Implementation options for your capstone:
- Classifier-based: Train a sycophancy classifier, use as penalty
- Rule-based: Detect agreement phrases when user is wrong
- Contrastive: Compare to "honest" reference responses
- Steering: Apply anti-sycophancy steering during generation
🎓 Tyla's Exercise
PPO uses a clipped objective to prevent large policy updates. Derive the gradient of the clipped objective and show when clipping activates (hint: it depends on the sign of the advantage).
The KL penalty prevents mode collapse but also limits improvement. Prove: if beta is too high, the optimal policy is the reference model (no learning). Find the critical beta as a function of the reward landscape.
RLHF optimizes E[reward - beta * KL]. This is equivalent to maximizing reward subject to KL < some constant. Find the relationship between beta and this KL constraint (hint: Lagrangian duality).
💻 Aaliyah's Exercise
Build a minimal RLHF training loop from scratch:
class MinimalRLHF:
def __init__(self, policy, ref_model, reward_model, config):
self.policy = policy
self.ref_model = ref_model
self.rm = reward_model
self.config = config
def generate_with_logprobs(self, prompts):
"""
Generate responses and compute log probabilities.
Return: responses, log_probs
"""
pass
def compute_kl(self, prompts, responses):
"""
Compute KL(policy || ref) for each response.
"""
pass
def compute_advantages(self, rewards, values):
"""
Generalized Advantage Estimation (GAE).
"""
pass
def ppo_step(self, prompts, responses, advantages, old_log_probs):
"""
Single PPO update step.
1. Compute current log probs
2. Compute ratio
3. Compute clipped objective
4. Backward pass
"""
pass
def train(self, dataset, epochs=10):
"""
Full training loop with logging.
Track: reward, KL, policy loss, value loss
"""
pass
📚 Maneesha's Reflection
RLHF requires extensive hyperparameter tuning (beta, learning rate, clip range, etc.). This makes it expensive and inaccessible to small teams. What are the implications for who gets to decide how AI models are aligned?

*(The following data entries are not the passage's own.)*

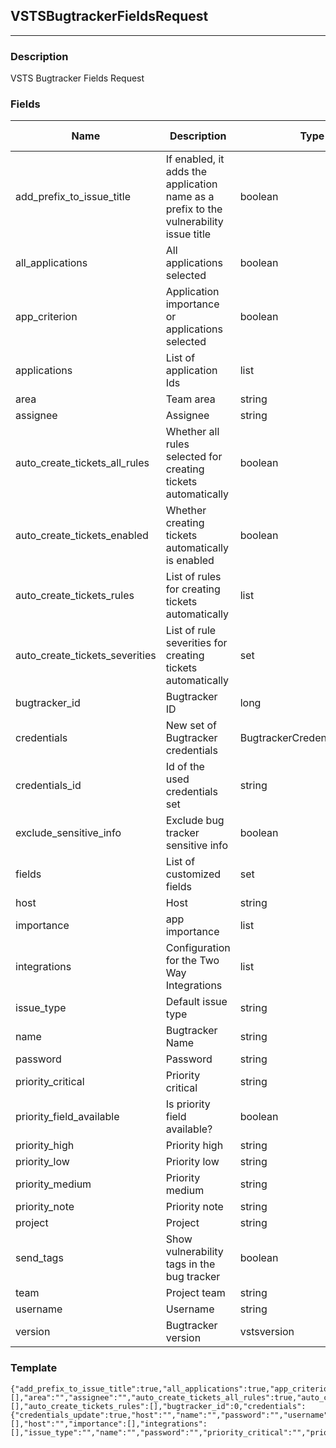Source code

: ## VSTSBugtrackerFieldsRequest
---
### Description
VSTS Bugtracker Fields Request
### Fields
| Name | Description | Type | Allowed Values | Required |
| ---- | ----------- | ---- | -------------- | -------- |
| add_prefix_to_issue_title | If enabled, it adds the application name as a prefix to the vulnerability issue title | boolean |  | false |
| all_applications | All applications selected | boolean |  | false |
| app_criterion | Application importance or applications selected | boolean |  | false |
| applications | List of application Ids | list |  | false |
| area | Team area | string |  | false |
| assignee | Assignee | string |  | true |
| auto_create_tickets_all_rules | Whether all rules selected for creating tickets automatically | boolean |  | false |
| auto_create_tickets_enabled | Whether creating tickets automatically is enabled | boolean |  | false |
| auto_create_tickets_rules | List of rules for creating tickets automatically | list |  | false |
| auto_create_tickets_severities | List of rule severities for creating tickets automatically | set |  | false |
| bugtracker_id | Bugtracker ID | long |  | false |
| credentials | New set of Bugtracker credentials | BugtrackerCredentialsRequest |  | false |
| credentials_id | Id of the used credentials set | string |  | false |
| exclude_sensitive_info | Exclude bug tracker sensitive info | boolean |  | false |
| fields | List of customized fields | set |  | false |
| host | Host | string |  | false |
| importance | app importance | list |  | false |
| integrations | Configuration for the Two Way Integrations | list |  | false |
| issue_type | Default issue type | string |  | false |
| name | Bugtracker Name | string |  | false |
| password | Password | string |  | false |
| priority_critical | Priority critical | string |  | false |
| priority_field_available | Is priority field available? | boolean |  | false |
| priority_high | Priority high | string |  | false |
| priority_low | Priority low | string |  | false |
| priority_medium | Priority medium | string |  | false |
| priority_note | Priority note | string |  | false |
| project | Project | string |  | false |
| send_tags | Show vulnerability tags in the bug tracker | boolean |  | false |
| team | Project team | string |  | false |
| username | Username | string |  | false |
| version | Bugtracker version | vstsversion |  | true |
### Template
```
{"add_prefix_to_issue_title":true,"all_applications":true,"app_criterion":true,"applications":[],"area":"","assignee":"","auto_create_tickets_all_rules":true,"auto_create_tickets_enabled":true,"auto_create_tickets_severities":[],"auto_create_tickets_rules":[],"bugtracker_id":0,"credentials":{"credentials_update":true,"host":"","name":"","password":"","username":""},"credentials_id":"","exclude_sensitive_info":true,"fields":[],"host":"","importance":[],"integrations":[],"issue_type":"","name":"","password":"","priority_critical":"","priority_field_available":true,"priority_high":"","priority_low":"","priority_medium":"","priority_note":"","project":"","send_tags":true,"team":"","username":"","version":""}
```

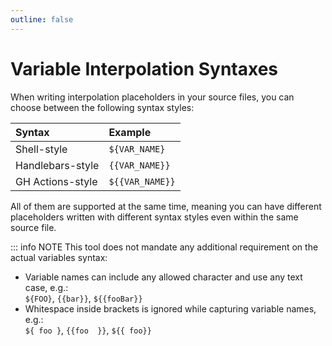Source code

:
 ```yaml
---
outline: false
---
```


# Variable Interpolation Syntaxes

When writing interpolation placeholders in your source files, you can choose between the following syntax styles:

| Syntax           | Example          |
| :--------------- | :--------------- |
| Shell-style      | <span v-pre>`${VAR_NAME}`</span>    |
| Handlebars-style | <span v-pre>`{{VAR_NAME}}`</span>   |
| GH Actions-style | <span v-pre>`${{VAR_NAME}}`</span>  |

All of them are supported at the same time, meaning you can have different placeholders written with different syntax styles even within the same source file.

::: info NOTE
This tool does not mandate any additional requirement on the actual variables syntax: 
- Variable names can include any allowed character and use any text case, e.g.:  
  <span v-pre>`${FOO}`, `{{bar}}`, `${{fooBar}}`</span>
- Whitespace inside brackets is ignored while capturing variable names, e.g.:  
  <span v-pre>`${ foo }`, `{{foo  }}`, `${{ foo}}`</span>
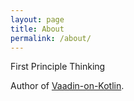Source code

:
 ```yaml
---
layout: page
title: About
permalink: /about/
---
```


First Principle Thinking

Author of [Vaadin-on-Kotlin](http://www.vaadinonkotlin.eu/).
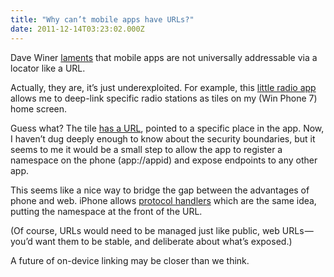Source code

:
 ```yaml
---
title: "Why can’t mobile apps have URLs?"
date: 2011-12-14T03:23:02.000Z
---
```


Dave Winer [laments](http://scripting.com/stories/2011/12/13/whyAppsAreNotTheFuture.html) that mobile apps are not universally addressable via a locator like a URL.

Actually, they are, it’s just underexploited. For example, this [little radio app](http://tunein.com/mobile/windows/) allows me to deep-link specific radio stations as tiles on my (Win Phone 7) home screen.

Guess what? The tile [has a URL](http://msdn.microsoft.com/en-us/library/hh202979%28v=VS.92%29.aspx), pointed to a specific place in the app. Now, I haven’t dug deeply enough to know about the security boundaries, but it seems to me it would be a small step to allow the app to register a namespace on the phone (app://appid) and expose endpoints to any other app.

This seems like a nice way to bridge the gap between the advantages of phone and web. iPhone allows [protocol handlers](http://mobileorchard.com/apple-approved-iphone-inter-process-communication/) which are the same idea, putting the namespace at the front of the URL.

(Of course, URLs would need to be managed just like public, web URLs — you’d want them to be stable, and deliberate about what’s exposed.)

A future of on-device linking may be closer than we think.
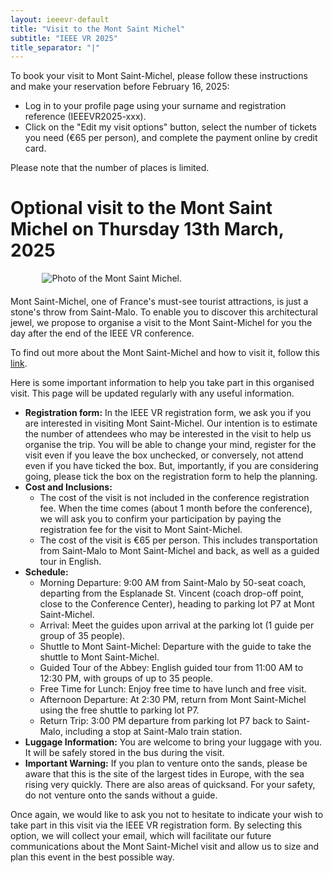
 ```yaml
---
layout: ieeevr-default
title: "Visit to the Mont Saint Michel"
subtitle: "IEEE VR 2025"
title_separator: "|"
---
```

<script type="text/javascript">
    $(document).ready(function(){
		var email = ""; 
		var domain = "ieeevr.org"; 

		email = "general2025"; 		
		general.innerHTML  = "<span class='text-nowrap'><a href=javascript:location='" + "mail" + "to:" + email + "@" + domain + "'><i class='fas fa-fw fa-envelope-square emailIcon' style=''></i><i class='emailText'>" + email + "@" + domain + "</a></i></span>";

        email = "steering"; 		
		steering.innerHTML  = "<span class='text-nowrap'><a href=javascript:location='" + "mail" + "to:" + email + "@" + domain + "'><i class='fas fa-fw fa-envelope-square emailIcon' style=''></i><i class='emailText'>" + email + "@" + domain + "</a></i></span>";

        email = "eventconduct"; 		
		$(".eventconduct").html("<span class='text-nowrap'><a href=javascript:location='" + "mail" + "to:" + email + "@" + domain + "'><i class='fas fa-fw fa-envelope-square emailIcon' style=''></i><i class='emailText'>" + email + "@" + domain + "</a></i></span>");

        email = "eventconduct"; 		
		$(".eventconductSm").html("<span class='text-nowrap'><a href=javascript:location='" + "mail" + "to:" + email + "@" + domain + "'><i class='fas fa-fw fa-envelope-square emailIconSm' style=''></i><i class='emailTextSm'>" + email + "@" + domain + "</a></i></span>");

        email = "swan"; 
		var domain = "acm.org"; 		
		swan.innerHTML  = "<span class='text-nowrap'><a href=javascript:location='" + "mail" + "to:" + email + "@" + domain + "'><i class='fas fa-fw fa-envelope-square emailIcon' style=''></i><i class='emailText'>" + email + "@" + domain + "</a></i></span>";
	});
</script>
<div>
	<div class="ieeevrmsgbox bold">
        <div class = "ieeevrmsgboxInside med">
			To book your visit to Mont Saint-Michel, please follow these instructions and make your reservation before February 16, 2025:
			<ul>
				<li>Log in to your profile page using your surname and registration reference (IEEEVR2025-xxx).</li>
				<li>Click on the "Edit my visit options" button, select the number of tickets you need (€65 per person), and complete the payment online by credit card.</li>
			</ul>
			Please note that the number of places is limited.
        </div>
    </div>
    <h1>Optional visit to the Mont Saint Michel on Thursday 13th March, 2025<div class="floatRight"><span class="eventconductSm"></span></div></h1>
	<div style="display: flex; justify-content: center; gap: 10px; flex-wrap: wrap; margin-bottom: 20px;">
        <img src="/dev/assets/images/program/Mt-St-Michel.png" alt="Photo of the Mont Saint Michel." style="flex: 1 1 80%; max-width: 80%; height: auto;">
    </div>
    <p>
        Mont Saint-Michel, one of France's must-see tourist attractions, is just a stone's throw from Saint-Malo. To enable you to discover this architectural jewel, we propose to organise a visit to the Mont Saint-Michel for you the day after the end of the IEEE VR conference.
    </p>
    <p>
        To find out more about the Mont Saint-Michel and how to visit it, follow this <a href="https://www.ot-montsaintmichel.com/en/discover/visit-the-mont-saint-michel/" target="_blank">link</a>.
    </p>
    <p>
        Here is some important information to help you take part in this organised visit. This page will be updated regularly with any useful information.
    </p>
	<ul>
		<li><strong>Registration form:</strong> In the IEEE VR registration form, we ask you if you are interested in visiting Mont Saint-Michel. Our intention is to estimate the number of attendees who may be interested in the visit to help us organise the trip. You will be able to change your mind, register for the visit even if you leave the box unchecked, or conversely, not attend even if you have ticked the box. But, importantly, if you are considering going, please tick the box on the registration form to help the planning.</li>
		<li><strong>Cost and Inclusions:</strong>
			<ul>
				<li style="font-size: inherit;">The cost of the visit is not included in the conference registration fee. When the time comes (about 1 month before the conference), we will ask you to confirm your participation by paying the registration fee for the visit to Mont Saint-Michel.</li>
				<li style="font-size: inherit;">The cost of the visit is €65 per person. This includes transportation from Saint-Malo to Mont Saint-Michel and back, as well as a guided tour in English.</li>
			</ul>
		</li>
		<li><strong>Schedule:</strong>
			<ul>
				<li style="font-size: inherit;">Morning Departure: 9:00 AM from Saint-Malo by 50-seat coach, departing from the Esplanade St. Vincent (coach drop-off point, close to the Conference Center), heading to parking lot P7 at Mont Saint-Michel.</li>
				<li style="font-size: inherit;">Arrival: Meet the guides upon arrival at the parking lot (1 guide per group of 35 people).</li>
				<li style="font-size: inherit;">Shuttle to Mont Saint-Michel: Departure with the guide to take the shuttle to Mont Saint-Michel.</li>
				<li style="font-size: inherit;">Guided Tour of the Abbey: English guided tour from 11:00 AM to 12:30 PM, with groups of up to 35 people.</li>
				<li style="font-size: inherit;">Free Time for Lunch: Enjoy free time to have lunch and free visit.</li>
				<li style="font-size: inherit;">Afternoon Departure: At 2:30 PM, return from Mont Saint-Michel using the free shuttle to parking lot P7.</li>
				<li style="font-size: inherit;">Return Trip: 3:00 PM departure from parking lot P7 back to Saint-Malo, including a stop at Saint-Malo train station.</li>
			</ul>
		</li>
		<li><strong>Luggage Information:</strong> You are welcome to bring your luggage with you. It will be safely stored in the bus during the visit.</li>
		<li><strong>Important Warning:</strong> If you plan to venture onto the sands, please be aware that this is the site of the largest tides in Europe, with the sea rising very quickly. There are also areas of quicksand. For your safety, do not venture onto the sands without a guide.</li>
	</ul>
    <p>
        Once again, we would like to ask you not to hesitate to indicate your wish to take part in this visit via the IEEE VR registration form. By selecting this option, we will collect your email, which will facilitate our future communications about the Mont Saint-Michel visit and allow us to size and plan this event in the best possible way.
    </p>
</div>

The KL penalty keeps the model "close" to its reference. But what if the reference model is itself biased or problematic? Is "don't change too much" always a good objective?
Debugging RLHF is notoriously difficult and requires deep expertise. If alignment techniques are too complex for most practitioners to implement correctly, what does this mean for AI safety as a field?